Belopotopsky compares and contrast s the advantages and disadvantages — function, software, interface and all that wacky digital stuff gadget geeks find so irresistible. In addition to the Kindle ($259), she considers Barnes & Noble’s Nook ($259), the Sony Reader Touch ($300) and Daily Reader ($400), due to go on sale this month with a slightly larger display and wireless capability.
Also discussed: Que (price TBA), from Plastic Logic, which will be introduced in January, though Belopotosky got an early test drive. Irex, a Dutch company, introduces the DR800SG ($399) this month, with an 8.1-inch touch screen display. Cool-er ($249), from Interead, has limitations, Belopotopsky but it’s lighter than its competitors.
Finally, Belopotopsky examines Disney Digital Books, though it’s a subscription service for Macs and PCs, not an e-reader. For $8.95 a month (or $75.95 yearly), you get accounts for up to three children and access to 500 Disney books.
For the life of me, I can’t understand why anyone would want to pony up $259 or more for a personal reading device — you still have to buy the downloaded book, usually at $9.99. But according to Geoffrey A. Fowler, writing in the Wall Street Journal, something like 900,000 e-readers will arrive under Christmas trees this holiday season.
Fowler calls it the e-reader’s “iPod moment” –but he warns it could turn out to be the device’s “eight-track moment,” too. In other words, are e-readers already obsolete?
Fowler notes that e-readers “restrict the book-reading experience in ways that trusty paperbacks haven’t.” You can’t lend books bought through some e-readers, for example. But makers are trying to address such drawbacks as fast as possible.

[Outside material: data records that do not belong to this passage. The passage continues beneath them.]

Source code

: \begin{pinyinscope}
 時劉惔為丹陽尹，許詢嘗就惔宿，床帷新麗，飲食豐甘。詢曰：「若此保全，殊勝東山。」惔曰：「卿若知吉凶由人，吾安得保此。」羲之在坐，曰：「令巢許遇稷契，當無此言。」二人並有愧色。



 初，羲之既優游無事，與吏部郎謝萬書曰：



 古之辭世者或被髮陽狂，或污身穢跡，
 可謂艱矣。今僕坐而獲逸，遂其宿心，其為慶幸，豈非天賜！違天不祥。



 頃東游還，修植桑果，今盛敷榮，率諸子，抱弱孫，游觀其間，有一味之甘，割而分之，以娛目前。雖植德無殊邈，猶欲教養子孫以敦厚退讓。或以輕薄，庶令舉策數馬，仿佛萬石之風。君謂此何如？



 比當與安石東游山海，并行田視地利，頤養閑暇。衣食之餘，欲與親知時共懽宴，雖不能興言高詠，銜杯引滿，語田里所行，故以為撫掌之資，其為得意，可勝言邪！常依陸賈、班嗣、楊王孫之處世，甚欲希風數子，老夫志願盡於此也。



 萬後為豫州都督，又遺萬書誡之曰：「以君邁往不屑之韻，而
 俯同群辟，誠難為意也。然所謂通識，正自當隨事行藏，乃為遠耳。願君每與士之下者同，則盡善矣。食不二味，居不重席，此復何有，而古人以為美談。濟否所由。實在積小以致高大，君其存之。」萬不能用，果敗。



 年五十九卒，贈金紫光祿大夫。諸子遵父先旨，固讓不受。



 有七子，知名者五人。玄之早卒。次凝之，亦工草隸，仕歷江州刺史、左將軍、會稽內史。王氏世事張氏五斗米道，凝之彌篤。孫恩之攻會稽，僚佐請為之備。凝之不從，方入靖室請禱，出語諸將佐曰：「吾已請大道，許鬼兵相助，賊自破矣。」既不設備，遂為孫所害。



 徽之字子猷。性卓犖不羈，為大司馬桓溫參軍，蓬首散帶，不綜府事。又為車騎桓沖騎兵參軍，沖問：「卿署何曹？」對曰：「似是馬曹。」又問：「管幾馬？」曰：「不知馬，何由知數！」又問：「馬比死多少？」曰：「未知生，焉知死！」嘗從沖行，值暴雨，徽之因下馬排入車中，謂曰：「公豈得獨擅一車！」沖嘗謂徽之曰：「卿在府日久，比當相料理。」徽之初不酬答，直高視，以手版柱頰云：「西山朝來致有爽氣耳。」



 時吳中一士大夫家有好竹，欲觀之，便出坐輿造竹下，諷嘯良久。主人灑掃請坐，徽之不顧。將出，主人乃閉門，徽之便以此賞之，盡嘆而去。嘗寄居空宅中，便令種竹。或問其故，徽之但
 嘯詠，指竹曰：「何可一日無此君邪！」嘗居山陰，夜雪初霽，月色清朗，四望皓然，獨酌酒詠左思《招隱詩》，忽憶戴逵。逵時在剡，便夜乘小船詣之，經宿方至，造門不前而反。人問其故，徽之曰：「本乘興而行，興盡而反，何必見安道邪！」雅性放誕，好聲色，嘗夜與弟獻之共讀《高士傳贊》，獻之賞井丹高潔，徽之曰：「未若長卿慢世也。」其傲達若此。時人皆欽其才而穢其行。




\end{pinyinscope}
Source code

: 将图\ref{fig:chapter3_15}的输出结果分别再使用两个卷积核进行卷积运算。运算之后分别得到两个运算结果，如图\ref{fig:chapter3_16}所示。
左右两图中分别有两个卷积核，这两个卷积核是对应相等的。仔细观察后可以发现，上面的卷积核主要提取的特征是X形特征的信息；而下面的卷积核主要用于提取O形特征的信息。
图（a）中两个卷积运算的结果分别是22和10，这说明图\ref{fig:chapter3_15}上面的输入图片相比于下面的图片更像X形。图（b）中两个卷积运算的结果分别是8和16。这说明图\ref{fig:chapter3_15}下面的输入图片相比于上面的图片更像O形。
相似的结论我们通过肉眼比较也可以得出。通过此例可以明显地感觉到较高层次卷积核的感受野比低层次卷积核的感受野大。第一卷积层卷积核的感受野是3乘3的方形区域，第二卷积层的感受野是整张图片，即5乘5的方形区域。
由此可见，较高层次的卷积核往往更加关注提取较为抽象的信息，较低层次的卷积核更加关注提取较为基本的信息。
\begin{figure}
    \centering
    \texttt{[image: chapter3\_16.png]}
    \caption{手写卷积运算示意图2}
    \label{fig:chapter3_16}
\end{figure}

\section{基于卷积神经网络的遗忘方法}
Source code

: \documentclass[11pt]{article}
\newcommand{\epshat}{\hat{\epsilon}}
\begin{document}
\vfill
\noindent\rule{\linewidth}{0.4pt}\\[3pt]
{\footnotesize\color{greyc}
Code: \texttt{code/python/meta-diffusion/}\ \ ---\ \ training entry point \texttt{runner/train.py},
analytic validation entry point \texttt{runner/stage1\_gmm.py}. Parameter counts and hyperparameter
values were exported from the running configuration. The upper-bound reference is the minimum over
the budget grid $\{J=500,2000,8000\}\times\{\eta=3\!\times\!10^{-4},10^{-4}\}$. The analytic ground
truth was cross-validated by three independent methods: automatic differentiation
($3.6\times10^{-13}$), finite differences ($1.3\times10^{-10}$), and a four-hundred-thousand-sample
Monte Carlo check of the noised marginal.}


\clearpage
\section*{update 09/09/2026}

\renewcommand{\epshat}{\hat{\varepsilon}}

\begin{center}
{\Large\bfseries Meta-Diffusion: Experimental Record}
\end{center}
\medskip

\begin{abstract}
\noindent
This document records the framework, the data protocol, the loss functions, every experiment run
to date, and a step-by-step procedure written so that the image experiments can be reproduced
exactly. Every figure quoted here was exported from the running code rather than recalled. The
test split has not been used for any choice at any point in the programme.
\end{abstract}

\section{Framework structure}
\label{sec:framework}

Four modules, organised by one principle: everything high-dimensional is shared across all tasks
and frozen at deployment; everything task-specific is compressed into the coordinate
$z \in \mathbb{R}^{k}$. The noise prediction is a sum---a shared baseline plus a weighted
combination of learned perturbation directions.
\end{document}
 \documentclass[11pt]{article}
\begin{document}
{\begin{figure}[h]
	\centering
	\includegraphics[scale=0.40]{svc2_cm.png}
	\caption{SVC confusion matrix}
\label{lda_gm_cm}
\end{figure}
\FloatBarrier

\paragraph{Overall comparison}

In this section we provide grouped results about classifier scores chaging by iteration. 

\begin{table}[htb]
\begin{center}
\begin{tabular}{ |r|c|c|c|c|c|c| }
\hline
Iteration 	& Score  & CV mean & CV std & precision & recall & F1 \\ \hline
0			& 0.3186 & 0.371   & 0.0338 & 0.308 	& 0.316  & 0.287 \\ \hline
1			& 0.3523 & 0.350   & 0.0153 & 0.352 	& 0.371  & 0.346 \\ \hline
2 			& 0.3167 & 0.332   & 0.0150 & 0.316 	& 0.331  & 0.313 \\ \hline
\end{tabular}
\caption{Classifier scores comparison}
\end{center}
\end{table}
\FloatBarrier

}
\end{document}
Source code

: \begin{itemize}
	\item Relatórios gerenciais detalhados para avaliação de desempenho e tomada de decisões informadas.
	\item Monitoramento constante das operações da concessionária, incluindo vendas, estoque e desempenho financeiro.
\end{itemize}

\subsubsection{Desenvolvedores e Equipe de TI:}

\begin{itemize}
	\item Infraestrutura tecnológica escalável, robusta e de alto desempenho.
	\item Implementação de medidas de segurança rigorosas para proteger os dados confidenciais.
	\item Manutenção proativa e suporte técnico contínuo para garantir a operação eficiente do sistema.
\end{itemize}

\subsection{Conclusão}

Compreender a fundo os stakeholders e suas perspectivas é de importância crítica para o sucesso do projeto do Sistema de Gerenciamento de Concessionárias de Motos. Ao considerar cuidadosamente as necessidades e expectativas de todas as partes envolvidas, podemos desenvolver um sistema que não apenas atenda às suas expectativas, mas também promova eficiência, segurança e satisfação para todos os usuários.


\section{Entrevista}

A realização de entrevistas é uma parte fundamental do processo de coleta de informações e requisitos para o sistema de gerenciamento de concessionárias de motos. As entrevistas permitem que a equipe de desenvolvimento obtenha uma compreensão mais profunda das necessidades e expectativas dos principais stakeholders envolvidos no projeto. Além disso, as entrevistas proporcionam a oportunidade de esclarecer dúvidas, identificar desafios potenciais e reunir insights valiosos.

“If you have the disposable income and love technology—not books—you should get a dedicated e-reader,” Bob LiVolsi, the founder of BooksOnBoard, the largest independent e-book store, tells Fowler. He advises everyone else to repurpose an old laptop, or buy a cheap netbook for digital reading.
“It will give you a lot more functionality, and better leverages the family income,” LiVolsi says.
No thanks, I’ll stick with the trusty paperback. But for those interested in reading books digitally, Fowler’s article is long and thorough. Combine it with Belopotosky’s buyer’s guide, and you can be an informed consumer.
Are you buying an e-reader for someone this Christmas? Which brand?